Молодой писатель Лев Толстой откликнулся на происшествие в печати и упомянул найденное полицией при аресте Сухово-Кобылина письмо к нему Н. Нарышкиной, содержавшее упрёки и угрозы в адрес разлучницы. Выходит, убийцы могли быть наняты «принцессой московских салонов»? Однако Сухово-Кобылин имел алиби: в ночь убийства его видели в особняке Нарышкиных (ул. Солянка, 14 ➎), где проживала Наденька.
Тем не менее он был взят под стражу и лишь благодаря высоким связям избежал каторги.
Ревнивая госпожа Дюма
Сухово-Кобылин уехал во Францию, где ещё дважды женился. Каждая жена прожила менее года, скоропостижно скончавшись от чахотки, - такие вот фатальные совпадения. А то, что медленное отравление организма малыми дозами мышьяка или сурьмы внешне совпадает с симптомами чахотки (туберкулёза), несведущий в химии Александр Васильевич мог и не знать. Во всяком случае, никто ему обвинений в отравлении жён не предъявил. А Наденька, несмотря на данную ею подписку о невыезде, умчалась «для поправления нарушенного суровым российским климатом здоровья» в Париж с дочерью Ольгой и семейными драгоценностями - не только Кноррингов, но и Нарышкиных.
В эмиграции она вела привычный светский образ жизни, покоряя теперь уже обитателей парижских салонов грацией, изяществом манер, остроумием и славянской страстностью, от которой у потомков галлов распалялось воображение.

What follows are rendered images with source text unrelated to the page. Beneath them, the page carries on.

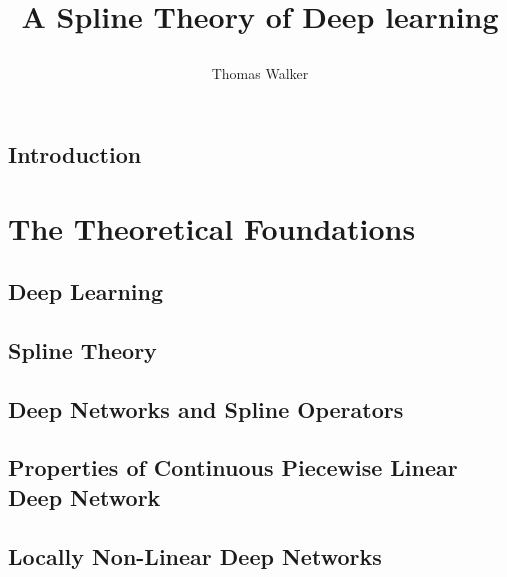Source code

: \documentclass[nobib,oneside]{tufte-book}
\title{\parbox{\linewidth}{A Spline Theory of Deep learning}}
\author[]{Thomas Walker}
\begin{document}
\frontmatter

\maketitle

\tableofcontents

\chapter*{Introduction}

\mainmatter

\part{The Theoretical Foundations}\label{part:theoretical_foundations}

\chapter{Deep Learning}\label{ch:deep_learning}



\chapter{Spline Theory}\label{ch:spline_theory}



\chapter{Deep Networks and Spline Operators}\label{ch:deep_networks_spline_operators}



\chapter{Properties of Continuous Piecewise Linear Deep Network}



\chapter{Locally Non-Linear Deep Networks}


\end{document}
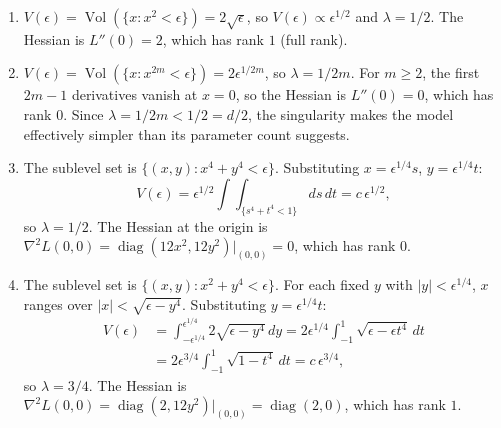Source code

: \documentclass[11pt]{article}
\begin{document}
\begin{solution}
\begin{enumerate}
    \item
        $V(\epsilon) = \operatorname{Vol}(\{x : x^2 < \epsilon\}) = 2\sqrt{\epsilon}$, so $V(\epsilon) \propto \epsilon^{1/2}$ and $\lambda = 1/2$. The Hessian is $L''(0) = 2$, which has rank $1$ (full rank).
    \item
        $V(\epsilon) = \operatorname{Vol}(\{x : x^{2m} < \epsilon\}) = 2\epsilon^{1/2m}$, so $\lambda = 1/2m$. For $m \geq 2$, the first $2m - 1$ derivatives vanish at $x = 0$, so the Hessian is $L''(0) = 0$, which has rank $0$. Since $\lambda = 1/2m < 1/2 = d/2$, the singularity makes the model effectively simpler than its parameter count suggests.
    \item
        The sublevel set is $\{(x,y) : x^4 + y^4 < \epsilon\}$. Substituting $x = \epsilon^{1/4}s$, $y = \epsilon^{1/4}t$:
        \[
            V(\epsilon) = \epsilon^{1/2} \int\!\!\int_{\{s^4 + t^4 < 1\}} ds\, dt = c\,\epsilon^{1/2},
        \]
        so $\lambda = 1/2$. The Hessian at the origin is $\nabla^2L(0,0) = \operatorname{diag}(12x^2, 12y^2)\big|_{(0,0)} = 0$, which has rank $0$.
    \item
        The sublevel set is $\{(x,y) : x^2 + y^4 < \epsilon\}$. For each fixed $y$ with $|y| < \epsilon^{1/4}$, $x$ ranges over $|x| < \sqrt{\epsilon - y^4}$. Substituting $y = \epsilon^{1/4}t$:
        \begin{align*}
            V(\epsilon) &= \int_{-\epsilon^{1/4}}^{\epsilon^{1/4}} 2\sqrt{\epsilon - y^4}\, dy = 2\epsilon^{1/4} \int_{-1}^{1} \sqrt{\epsilon - \epsilon t^4}\, dt \\
            &= 2\epsilon^{3/4} \int_{-1}^{1} \sqrt{1 - t^4}\, dt = c\,\epsilon^{3/4},
        \end{align*}
        so $\lambda = 3/4$. The Hessian is $\nabla^2L(0,0) = \operatorname{diag}(2, 12y^2)\big|_{(0,0)} = \operatorname{diag}(2, 0)$, which has rank $1$.
\end{enumerate}
\end{solution}
\end{document}
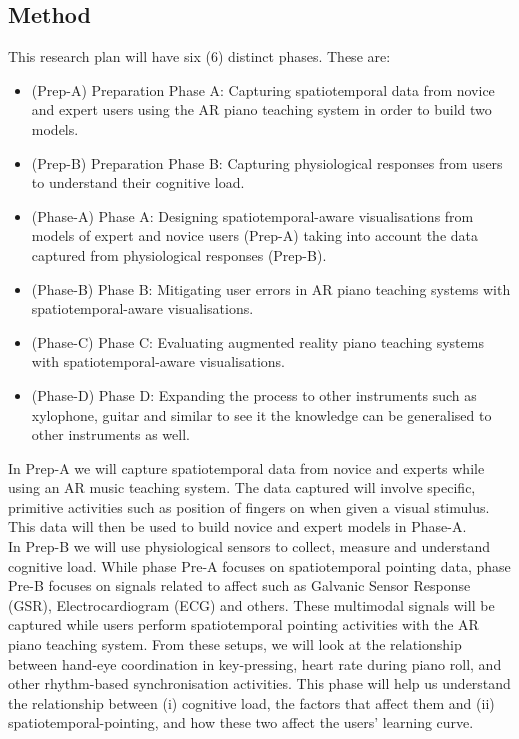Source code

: \documentclass[manuscript,screen]{acmart}
\begin{document}
\subsection{Method}
This research plan will have six (6) distinct phases. These are:
\begin{itemize}
    \item (Prep-A) Preparation Phase A: Capturing spatiotemporal data from novice and expert users using the AR piano teaching system in order to build two models. 
    \item (Prep-B) Preparation Phase B: Capturing physiological responses from users to understand their cognitive load. 
    \item (Phase-A) Phase A: Designing spatiotemporal-aware visualisations from models of expert and novice users (Prep-A) taking into account the data captured from physiological responses (Prep-B).
    \item (Phase-B) Phase B: Mitigating user errors in AR piano teaching systems with spatiotemporal-aware visualisations.
    \item (Phase-C) Phase C: Evaluating augmented reality piano teaching systems with spatiotemporal-aware visualisations.
    \item (Phase-D) Phase D: Expanding the process to other instruments such as xylophone, guitar and similar to see it the knowledge can be generalised to other instruments as well. 
\end{itemize}

In Prep-A we will capture spatiotemporal data from novice and experts while using an AR music teaching system. The data captured will involve specific, primitive activities such as position of fingers on when given a visual stimulus. This data will then be used to build novice and expert models in Phase-A. \\

In Prep-B we will use physiological sensors to collect, measure and understand cognitive load. While phase Pre-A focuses on spatiotemporal pointing data, phase Pre-B focuses on signals related to affect such as Galvanic Sensor Response (GSR), Electrocardiogram (ECG) and others. These multimodal signals will be captured while users perform spatiotemporal pointing activities with the AR piano teaching system. From these setups, we will look at the relationship between hand-eye coordination in key-pressing, heart rate during piano roll, and other rhythm-based synchronisation activities. This phase will help us understand the relationship between (i) cognitive load, the factors that affect them and (ii) spatiotemporal-pointing, and how these two affect the users’ learning curve. \\
\end{document}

Оставаясь знатоком французских писателей, Надин, как бабочка-капустница, порхала по самым ярким цветам французской литературы, сея в писательском цехе ревность, зависть и раздор. И лишь рождение последней дочери, Жаннины, отцовство которой злые языки приписывали едва ли не всему справочнику союза писателей Франции, если не остудило огненный пыл Надин, то перевело его «на противоположную сторону». После смерти Нарышкина она вышла замуж за Дюма и стала ревновать мужа... к поклонницам. Темперамент светской львицы привёл её к помрачению ума, каковым были отмечены последние годы её авантюрной жизни.
Автор благодарит за помощь профессора А. К. Нарышкина.